+++ THE DATA
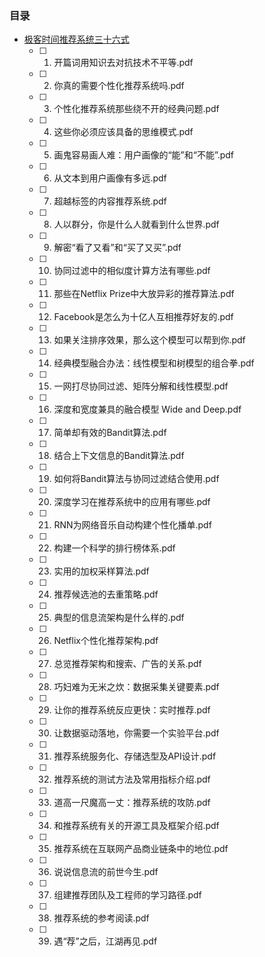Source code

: ### 目录

- [极客时间推荐系统三十六式](srcmd/Rec36.md)
     - [ ] 01. 开篇词用知识去对抗技术不平等.pdf
     - [ ] 02. 你真的需要个性化推荐系统吗.pdf
     - [ ] 03. 个性化推荐系统那些绕不开的经典问题.pdf
     - [ ] 04. 这些你必须应该具备的思维模式.pdf
     - [ ] 05. 画鬼容易画人难：用户画像的“能”和“不能”.pdf
     - [ ] 06. 从文本到用户画像有多远.pdf
     - [ ] 07. 超越标签的内容推荐系统.pdf
     - [ ] 08. 人以群分，你是什么人就看到什么世界.pdf
     - [ ] 09. 解密“看了又看”和“买了又买”.pdf
     - [ ] 10. 协同过滤中的相似度计算方法有哪些.pdf
     - [ ] 11. 那些在Netflix Prize中大放异彩的推荐算法.pdf
     - [ ] 12. Facebook是怎么为十亿人互相推荐好友的.pdf
     - [ ] 13. 如果关注排序效果，那么这个模型可以帮到你.pdf
     - [ ] 14. 经典模型融合办法：线性模型和树模型的组合拳.pdf
     - [ ] 15. 一网打尽协同过滤、矩阵分解和线性模型.pdf
     - [ ] 16. 深度和宽度兼具的融合模型 Wide and Deep.pdf
     - [ ] 17. 简单却有效的Bandit算法.pdf
     - [ ] 18. 结合上下文信息的Bandit算法.pdf
     - [ ] 19. 如何将Bandit算法与协同过滤结合使用.pdf
     - [ ] 20. 深度学习在推荐系统中的应用有哪些.pdf
     - [ ] 21. RNN为网络音乐自动构建个性化播单.pdf
     - [ ] 22. 构建一个科学的排行榜体系.pdf
     - [ ] 23. 实用的加权采样算法.pdf
     - [ ] 24. 推荐候选池的去重策略.pdf
     - [ ] 25. 典型的信息流架构是什么样的.pdf
     - [ ] 26. Netflix个性化推荐架构.pdf
     - [ ] 27. 总览推荐架构和搜索、广告的关系.pdf
     - [ ] 28. 巧妇难为无米之炊：数据采集关键要素.pdf
     - [ ] 29. 让你的推荐系统反应更快：实时推荐.pdf
     - [ ] 30. 让数据驱动落地，你需要一个实验平台.pdf
     - [ ] 31. 推荐系统服务化、存储选型及API设计.pdf
     - [ ] 32. 推荐系统的测试方法及常用指标介绍.pdf
     - [ ] 33. 道高一尺魔高一丈：推荐系统的攻防.pdf
     - [ ] 34. 和推荐系统有关的开源工具及框架介绍.pdf
     - [ ] 35. 推荐系统在互联网产品商业链条中的地位.pdf
     - [ ] 36. 说说信息流的前世今生.pdf
     - [ ] 37. 组建推荐团队及工程师的学习路径.pdf
     - [ ] 38. 推荐系统的参考阅读.pdf
     - [ ] 39. 遇“荐”之后，江湖再见.pdf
++++++
[EXERCISE]
Before copying, set the pictures aside; then reproduce each entry above exactly.

[ANSWER TO THIS EXERCISE]
Source code

: ### 目录

- [极客时间推荐系统三十六式](srcmd/Rec36.md)
     - [ ] 01. 开篇词用知识去对抗技术不平等.pdf
     - [ ] 02. 你真的需要个性化推荐系统吗.pdf
     - [ ] 03. 个性化推荐系统那些绕不开的经典问题.pdf
     - [ ] 04. 这些你必须应该具备的思维模式.pdf
     - [ ] 05. 画鬼容易画人难：用户画像的“能”和“不能”.pdf
     - [ ] 06. 从文本到用户画像有多远.pdf
     - [ ] 07. 超越标签的内容推荐系统.pdf
     - [ ] 08. 人以群分，你是什么人就看到什么世界.pdf
     - [ ] 09. 解密“看了又看”和“买了又买”.pdf
     - [ ] 10. 协同过滤中的相似度计算方法有哪些.pdf
     - [ ] 11. 那些在Netflix Prize中大放异彩的推荐算法.pdf
     - [ ] 12. Facebook是怎么为十亿人互相推荐好友的.pdf
     - [ ] 13. 如果关注排序效果，那么这个模型可以帮到你.pdf
     - [ ] 14. 经典模型融合办法：线性模型和树模型的组合拳.pdf
     - [ ] 15. 一网打尽协同过滤、矩阵分解和线性模型.pdf
     - [ ] 16. 深度和宽度兼具的融合模型 Wide and Deep.pdf
     - [ ] 17. 简单却有效的Bandit算法.pdf
     - [ ] 18. 结合上下文信息的Bandit算法.pdf
     - [ ] 19. 如何将Bandit算法与协同过滤结合使用.pdf
     - [ ] 20. 深度学习在推荐系统中的应用有哪些.pdf
     - [ ] 21. RNN为网络音乐自动构建个性化播单.pdf
     - [ ] 22. 构建一个科学的排行榜体系.pdf
     - [ ] 23. 实用的加权采样算法.pdf
     - [ ] 24. 推荐候选池的去重策略.pdf
     - [ ] 25. 典型的信息流架构是什么样的.pdf
     - [ ] 26. Netflix个性化推荐架构.pdf
     - [ ] 27. 总览推荐架构和搜索、广告的关系.pdf
     - [ ] 28. 巧妇难为无米之炊：数据采集关键要素.pdf
     - [ ] 29. 让你的推荐系统反应更快：实时推荐.pdf
     - [ ] 30. 让数据驱动落地，你需要一个实验平台.pdf
     - [ ] 31. 推荐系统服务化、存储选型及API设计.pdf
     - [ ] 32. 推荐系统的测试方法及常用指标介绍.pdf
     - [ ] 33. 道高一尺魔高一丈：推荐系统的攻防.pdf
     - [ ] 34. 和推荐系统有关的开源工具及框架介绍.pdf
     - [ ] 35. 推荐系统在互联网产品商业链条中的地位.pdf
     - [ ] 36. 说说信息流的前世今生.pdf
     - [ ] 37. 组建推荐团队及工程师的学习路径.pdf
     - [ ] 38. 推荐系统的参考阅读.pdf
     - [ ] 39. 遇“荐”之后，江湖再见.pdf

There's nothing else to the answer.